Start of Available data

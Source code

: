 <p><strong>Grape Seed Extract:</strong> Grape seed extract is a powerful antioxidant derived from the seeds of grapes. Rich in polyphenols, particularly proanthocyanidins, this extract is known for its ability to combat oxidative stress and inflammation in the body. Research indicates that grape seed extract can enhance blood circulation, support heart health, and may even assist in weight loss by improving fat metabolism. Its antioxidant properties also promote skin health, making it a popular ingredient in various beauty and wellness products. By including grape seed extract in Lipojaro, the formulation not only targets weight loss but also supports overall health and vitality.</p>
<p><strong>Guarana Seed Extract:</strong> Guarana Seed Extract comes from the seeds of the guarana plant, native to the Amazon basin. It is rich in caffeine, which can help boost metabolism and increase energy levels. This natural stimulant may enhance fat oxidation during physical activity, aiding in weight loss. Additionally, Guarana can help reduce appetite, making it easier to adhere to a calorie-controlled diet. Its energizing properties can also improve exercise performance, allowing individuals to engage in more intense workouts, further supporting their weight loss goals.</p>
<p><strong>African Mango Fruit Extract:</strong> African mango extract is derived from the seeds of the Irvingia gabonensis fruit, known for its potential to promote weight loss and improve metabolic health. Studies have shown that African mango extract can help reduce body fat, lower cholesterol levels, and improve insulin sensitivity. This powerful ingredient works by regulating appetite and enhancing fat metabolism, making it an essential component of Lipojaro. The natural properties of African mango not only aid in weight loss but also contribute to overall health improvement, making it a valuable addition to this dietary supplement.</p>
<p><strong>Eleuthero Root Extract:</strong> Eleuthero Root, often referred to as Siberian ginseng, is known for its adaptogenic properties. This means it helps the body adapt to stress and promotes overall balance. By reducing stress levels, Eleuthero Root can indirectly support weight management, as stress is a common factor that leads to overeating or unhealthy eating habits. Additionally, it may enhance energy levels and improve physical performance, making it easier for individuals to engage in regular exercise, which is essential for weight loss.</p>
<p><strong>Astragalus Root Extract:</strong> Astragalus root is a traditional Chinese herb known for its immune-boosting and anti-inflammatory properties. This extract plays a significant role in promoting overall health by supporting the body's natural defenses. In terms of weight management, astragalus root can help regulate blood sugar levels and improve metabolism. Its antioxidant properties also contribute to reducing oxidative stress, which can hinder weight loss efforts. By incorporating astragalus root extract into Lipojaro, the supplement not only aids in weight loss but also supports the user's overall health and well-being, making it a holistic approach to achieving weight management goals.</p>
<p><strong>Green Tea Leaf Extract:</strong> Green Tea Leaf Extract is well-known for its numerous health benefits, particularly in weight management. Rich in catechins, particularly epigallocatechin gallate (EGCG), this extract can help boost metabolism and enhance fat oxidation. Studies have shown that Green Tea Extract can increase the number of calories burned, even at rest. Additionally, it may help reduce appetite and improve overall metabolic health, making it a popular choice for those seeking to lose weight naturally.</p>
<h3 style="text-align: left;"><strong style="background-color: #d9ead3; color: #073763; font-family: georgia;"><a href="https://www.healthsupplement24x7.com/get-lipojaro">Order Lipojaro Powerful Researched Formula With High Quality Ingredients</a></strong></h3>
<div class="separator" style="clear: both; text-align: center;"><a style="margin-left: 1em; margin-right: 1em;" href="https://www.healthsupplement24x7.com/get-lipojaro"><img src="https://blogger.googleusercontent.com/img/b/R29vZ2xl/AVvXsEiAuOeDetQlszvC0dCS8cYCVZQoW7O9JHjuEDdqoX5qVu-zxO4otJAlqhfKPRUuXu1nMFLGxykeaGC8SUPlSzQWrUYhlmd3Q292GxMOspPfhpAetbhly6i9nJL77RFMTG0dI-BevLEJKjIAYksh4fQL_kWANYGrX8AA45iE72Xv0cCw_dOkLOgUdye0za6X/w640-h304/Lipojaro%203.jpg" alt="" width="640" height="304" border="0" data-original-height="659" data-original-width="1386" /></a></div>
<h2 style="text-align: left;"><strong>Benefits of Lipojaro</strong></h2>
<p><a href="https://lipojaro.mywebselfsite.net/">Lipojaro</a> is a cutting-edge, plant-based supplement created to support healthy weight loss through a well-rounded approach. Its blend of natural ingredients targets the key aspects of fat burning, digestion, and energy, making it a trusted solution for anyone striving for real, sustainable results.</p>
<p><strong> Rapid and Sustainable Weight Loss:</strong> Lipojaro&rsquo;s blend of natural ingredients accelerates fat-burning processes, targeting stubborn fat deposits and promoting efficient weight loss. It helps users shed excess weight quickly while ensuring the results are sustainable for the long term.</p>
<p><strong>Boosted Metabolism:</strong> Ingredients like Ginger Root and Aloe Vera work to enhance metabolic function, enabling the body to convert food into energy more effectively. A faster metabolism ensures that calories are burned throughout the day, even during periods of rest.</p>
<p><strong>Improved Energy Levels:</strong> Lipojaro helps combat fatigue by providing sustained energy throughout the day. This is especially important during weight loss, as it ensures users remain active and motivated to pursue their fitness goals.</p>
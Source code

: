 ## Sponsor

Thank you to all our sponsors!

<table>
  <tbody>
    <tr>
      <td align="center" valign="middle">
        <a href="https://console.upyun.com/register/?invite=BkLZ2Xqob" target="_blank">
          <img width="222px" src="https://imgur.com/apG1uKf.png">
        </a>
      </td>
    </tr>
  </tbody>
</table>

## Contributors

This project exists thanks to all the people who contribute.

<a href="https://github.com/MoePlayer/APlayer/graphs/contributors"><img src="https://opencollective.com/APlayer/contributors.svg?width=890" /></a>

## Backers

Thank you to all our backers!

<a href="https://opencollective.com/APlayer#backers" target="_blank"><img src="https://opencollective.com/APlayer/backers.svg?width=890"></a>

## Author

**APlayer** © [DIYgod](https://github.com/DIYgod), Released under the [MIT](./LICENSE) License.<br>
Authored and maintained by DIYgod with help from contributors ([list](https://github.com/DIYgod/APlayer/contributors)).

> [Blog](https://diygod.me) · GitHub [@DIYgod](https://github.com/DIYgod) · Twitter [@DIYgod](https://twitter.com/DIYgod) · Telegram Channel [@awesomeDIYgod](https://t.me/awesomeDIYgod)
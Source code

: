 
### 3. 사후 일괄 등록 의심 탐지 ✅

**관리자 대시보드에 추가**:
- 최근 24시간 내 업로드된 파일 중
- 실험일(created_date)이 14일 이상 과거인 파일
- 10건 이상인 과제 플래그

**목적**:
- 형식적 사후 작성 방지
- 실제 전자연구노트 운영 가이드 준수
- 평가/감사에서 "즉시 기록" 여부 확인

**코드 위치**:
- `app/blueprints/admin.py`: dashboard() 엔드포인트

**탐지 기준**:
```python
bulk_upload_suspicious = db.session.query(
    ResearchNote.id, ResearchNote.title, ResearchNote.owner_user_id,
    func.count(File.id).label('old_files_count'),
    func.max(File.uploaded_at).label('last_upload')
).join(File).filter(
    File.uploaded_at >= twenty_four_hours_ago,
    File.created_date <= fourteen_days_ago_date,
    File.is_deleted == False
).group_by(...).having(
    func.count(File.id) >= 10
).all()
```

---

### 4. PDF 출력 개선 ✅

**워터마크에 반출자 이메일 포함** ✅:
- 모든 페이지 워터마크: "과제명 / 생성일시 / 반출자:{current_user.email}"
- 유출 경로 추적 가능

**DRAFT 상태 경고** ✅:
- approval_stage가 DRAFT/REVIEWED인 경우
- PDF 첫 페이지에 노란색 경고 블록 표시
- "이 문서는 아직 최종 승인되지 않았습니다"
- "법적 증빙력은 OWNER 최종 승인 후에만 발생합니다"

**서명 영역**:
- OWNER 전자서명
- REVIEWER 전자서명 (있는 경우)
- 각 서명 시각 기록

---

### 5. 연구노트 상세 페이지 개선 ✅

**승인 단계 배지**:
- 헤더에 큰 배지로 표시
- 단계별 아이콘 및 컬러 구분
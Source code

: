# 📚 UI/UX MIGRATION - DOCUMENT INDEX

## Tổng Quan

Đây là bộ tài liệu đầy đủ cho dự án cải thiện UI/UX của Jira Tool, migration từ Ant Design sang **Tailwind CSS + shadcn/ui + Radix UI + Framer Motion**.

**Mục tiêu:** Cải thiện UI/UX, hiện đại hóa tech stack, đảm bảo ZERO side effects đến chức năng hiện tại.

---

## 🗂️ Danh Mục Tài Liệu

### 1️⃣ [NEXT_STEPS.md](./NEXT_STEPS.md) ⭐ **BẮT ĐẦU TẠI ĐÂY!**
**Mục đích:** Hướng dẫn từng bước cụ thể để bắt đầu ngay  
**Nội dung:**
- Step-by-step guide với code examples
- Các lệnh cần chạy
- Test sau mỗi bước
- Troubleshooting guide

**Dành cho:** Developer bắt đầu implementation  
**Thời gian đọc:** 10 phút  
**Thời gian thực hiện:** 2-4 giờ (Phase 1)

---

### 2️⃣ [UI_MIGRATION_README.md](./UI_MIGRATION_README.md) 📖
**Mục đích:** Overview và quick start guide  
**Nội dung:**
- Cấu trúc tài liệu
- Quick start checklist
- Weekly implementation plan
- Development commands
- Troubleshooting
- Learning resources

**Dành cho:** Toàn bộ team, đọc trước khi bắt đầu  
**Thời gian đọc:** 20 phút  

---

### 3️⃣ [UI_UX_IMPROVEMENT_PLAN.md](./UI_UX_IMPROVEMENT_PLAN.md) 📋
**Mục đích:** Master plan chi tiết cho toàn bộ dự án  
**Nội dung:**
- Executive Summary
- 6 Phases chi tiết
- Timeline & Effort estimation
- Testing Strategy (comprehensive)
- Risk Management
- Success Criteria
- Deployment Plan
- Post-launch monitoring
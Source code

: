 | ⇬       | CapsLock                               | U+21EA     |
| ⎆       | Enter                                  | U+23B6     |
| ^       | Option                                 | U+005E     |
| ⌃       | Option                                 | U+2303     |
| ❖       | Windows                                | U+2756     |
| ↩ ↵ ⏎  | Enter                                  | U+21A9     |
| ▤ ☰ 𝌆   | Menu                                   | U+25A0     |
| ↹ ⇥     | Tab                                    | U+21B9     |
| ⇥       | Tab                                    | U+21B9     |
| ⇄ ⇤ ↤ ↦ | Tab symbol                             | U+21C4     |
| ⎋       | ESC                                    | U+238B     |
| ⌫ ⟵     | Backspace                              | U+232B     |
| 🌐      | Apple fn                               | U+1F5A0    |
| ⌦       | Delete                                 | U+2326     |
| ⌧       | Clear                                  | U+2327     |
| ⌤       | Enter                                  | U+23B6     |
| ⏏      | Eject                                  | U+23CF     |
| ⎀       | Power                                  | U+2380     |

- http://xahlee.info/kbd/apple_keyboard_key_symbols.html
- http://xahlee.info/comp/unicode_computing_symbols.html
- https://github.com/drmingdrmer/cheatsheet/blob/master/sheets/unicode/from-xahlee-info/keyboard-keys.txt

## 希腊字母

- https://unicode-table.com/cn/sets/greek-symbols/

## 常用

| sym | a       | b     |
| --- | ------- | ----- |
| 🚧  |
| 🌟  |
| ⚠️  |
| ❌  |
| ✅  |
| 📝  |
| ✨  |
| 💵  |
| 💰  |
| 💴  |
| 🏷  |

End of Available data

* [Problem statement]: Reply with the lines from the first line of the entries through the line that contains "health and vitality.</p>", repeated exactly with both ends kept, and with nothing else.

* [Task answer]:
Source code

: <p><strong>Grape Seed Extract:</strong> Grape seed extract is a powerful antioxidant derived from the seeds of grapes. Rich in polyphenols, particularly proanthocyanidins, this extract is known for its ability to combat oxidative stress and inflammation in the body. Research indicates that grape seed extract can enhance blood circulation, support heart health, and may even assist in weight loss by improving fat metabolism. Its antioxidant properties also promote skin health, making it a popular ingredient in various beauty and wellness products. By including grape seed extract in Lipojaro, the formulation not only targets weight loss but also supports overall health and vitality.</p>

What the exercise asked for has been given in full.